#### Provided information
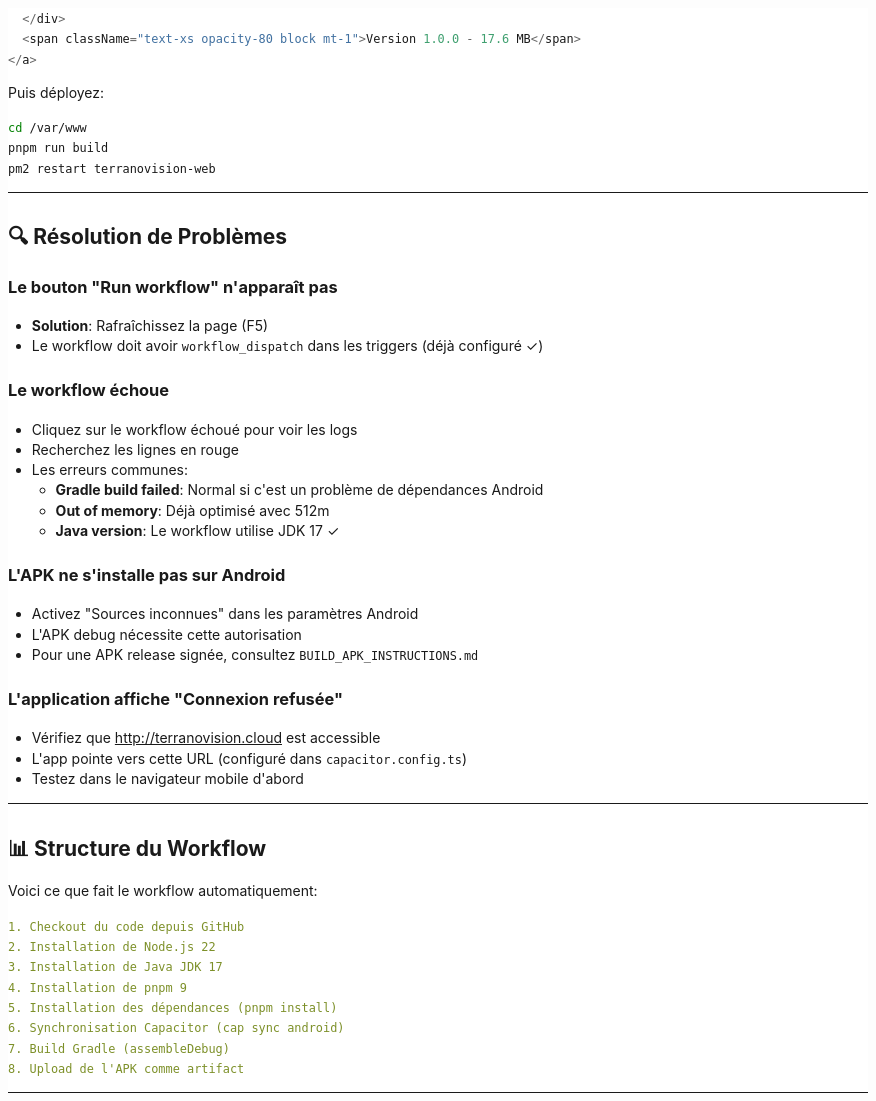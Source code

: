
```typescript
  </div>
  <span className="text-xs opacity-80 block mt-1">Version 1.0.0 - 17.6 MB</span>
</a>
```

Puis déployez:
```bash
cd /var/www
pnpm run build
pm2 restart terranovision-web
```

---

## 🔍 Résolution de Problèmes

### Le bouton "Run workflow" n'apparaît pas
- **Solution**: Rafraîchissez la page (F5)
- Le workflow doit avoir `workflow_dispatch` dans les triggers (déjà configuré ✓)

### Le workflow échoue
- Cliquez sur le workflow échoué pour voir les logs
- Recherchez les lignes en rouge
- Les erreurs communes:
  - **Gradle build failed**: Normal si c'est un problème de dépendances Android
  - **Out of memory**: Déjà optimisé avec 512m
  - **Java version**: Le workflow utilise JDK 17 ✓

### L'APK ne s'installe pas sur Android
- Activez "Sources inconnues" dans les paramètres Android
- L'APK debug nécessite cette autorisation
- Pour une APK release signée, consultez `BUILD_APK_INSTRUCTIONS.md`

### L'application affiche "Connexion refusée"
- Vérifiez que http://terranovision.cloud est accessible
- L'app pointe vers cette URL (configuré dans `capacitor.config.ts`)
- Testez dans le navigateur mobile d'abord

---

## 📊 Structure du Workflow

Voici ce que fait le workflow automatiquement:

```yaml
1. Checkout du code depuis GitHub
2. Installation de Node.js 22
3. Installation de Java JDK 17
4. Installation de pnpm 9
5. Installation des dépendances (pnpm install)
6. Synchronisation Capacitor (cap sync android)
7. Build Gradle (assembleDebug)
8. Upload de l'APK comme artifact
```

---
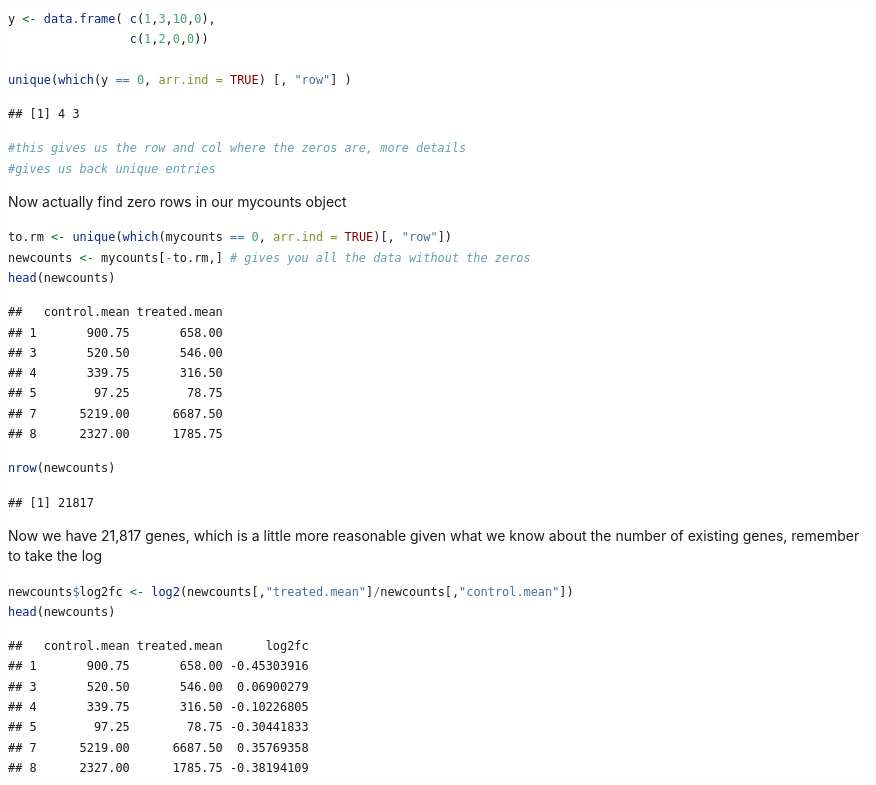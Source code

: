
 ``` r
y <- data.frame( c(1,3,10,0),
                 c(1,2,0,0))

unique(which(y == 0, arr.ind = TRUE) [, "row"] ) 
```

    ## [1] 4 3

``` r
#this gives us the row and col where the zeros are, more details
#gives us back unique entries
```

Now actually find zero rows in our mycounts object

``` r
to.rm <- unique(which(mycounts == 0, arr.ind = TRUE)[, "row"])
newcounts <- mycounts[-to.rm,] # gives you all the data without the zeros
head(newcounts)
```

    ##   control.mean treated.mean
    ## 1       900.75       658.00
    ## 3       520.50       546.00
    ## 4       339.75       316.50
    ## 5        97.25        78.75
    ## 7      5219.00      6687.50
    ## 8      2327.00      1785.75

``` r
nrow(newcounts)
```

    ## [1] 21817

Now we have 21,817 genes, which is a little more reasonable given what
we know about the number of existing genes, remember to take the
log

``` r
newcounts$log2fc <- log2(newcounts[,"treated.mean"]/newcounts[,"control.mean"])
head(newcounts)
```

    ##   control.mean treated.mean      log2fc
    ## 1       900.75       658.00 -0.45303916
    ## 3       520.50       546.00  0.06900279
    ## 4       339.75       316.50 -0.10226805
    ## 5        97.25        78.75 -0.30441833
    ## 7      5219.00      6687.50  0.35769358
    ## 8      2327.00      1785.75 -0.38194109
########
* **Work order**: Retype the records above exactly. Leave the pictures out.

* **Exercise output**:
Source code

:
```typescript
  </div>
  <span className="text-xs opacity-80 block mt-1">Version 1.0.0 - 17.6 MB</span>
</a>
```

Puis déployez:
```bash
cd /var/www
pnpm run build
pm2 restart terranovision-web
```

---

## 🔍 Résolution de Problèmes

### Le bouton "Run workflow" n'apparaît pas
- **Solution**: Rafraîchissez la page (F5)
- Le workflow doit avoir `workflow_dispatch` dans les triggers (déjà configuré ✓)

### Le workflow échoue
- Cliquez sur le workflow échoué pour voir les logs
- Recherchez les lignes en rouge
- Les erreurs communes:
  - **Gradle build failed**: Normal si c'est un problème de dépendances Android
  - **Out of memory**: Déjà optimisé avec 512m
  - **Java version**: Le workflow utilise JDK 17 ✓

### L'APK ne s'installe pas sur Android
- Activez "Sources inconnues" dans les paramètres Android
- L'APK debug nécessite cette autorisation
- Pour une APK release signée, consultez `BUILD_APK_INSTRUCTIONS.md`

### L'application affiche "Connexion refusée"
- Vérifiez que http://terranovision.cloud est accessible
- L'app pointe vers cette URL (configuré dans `capacitor.config.ts`)
- Testez dans le navigateur mobile d'abord

---

## 📊 Structure du Workflow

Voici ce que fait le workflow automatiquement:

```yaml
1. Checkout du code depuis GitHub
2. Installation de Node.js 22
3. Installation de Java JDK 17
4. Installation de pnpm 9
5. Installation des dépendances (pnpm install)
6. Synchronisation Capacitor (cap sync android)
7. Build Gradle (assembleDebug)
8. Upload de l'APK comme artifact
```

---
Source code

:
 ``` r
y <- data.frame( c(1,3,10,0),
                 c(1,2,0,0))

unique(which(y == 0, arr.ind = TRUE) [, "row"] ) 
```

    ## [1] 4 3

``` r
#this gives us the row and col where the zeros are, more details
#gives us back unique entries
```

Now actually find zero rows in our mycounts object

``` r
to.rm <- unique(which(mycounts == 0, arr.ind = TRUE)[, "row"])
newcounts <- mycounts[-to.rm,] # gives you all the data without the zeros
head(newcounts)
```

    ##   control.mean treated.mean
    ## 1       900.75       658.00
    ## 3       520.50       546.00
    ## 4       339.75       316.50
    ## 5        97.25        78.75
    ## 7      5219.00      6687.50
    ## 8      2327.00      1785.75

``` r
nrow(newcounts)
```

    ## [1] 21817

Now we have 21,817 genes, which is a little more reasonable given what
we know about the number of existing genes, remember to take the
log

``` r
newcounts$log2fc <- log2(newcounts[,"treated.mean"]/newcounts[,"control.mean"])
head(newcounts)
```

    ##   control.mean treated.mean      log2fc
    ## 1       900.75       658.00 -0.45303916
    ## 3       520.50       546.00  0.06900279
    ## 4       339.75       316.50 -0.10226805
    ## 5        97.25        78.75 -0.30441833
    ## 7      5219.00      6687.50  0.35769358
    ## 8      2327.00      1785.75 -0.38194109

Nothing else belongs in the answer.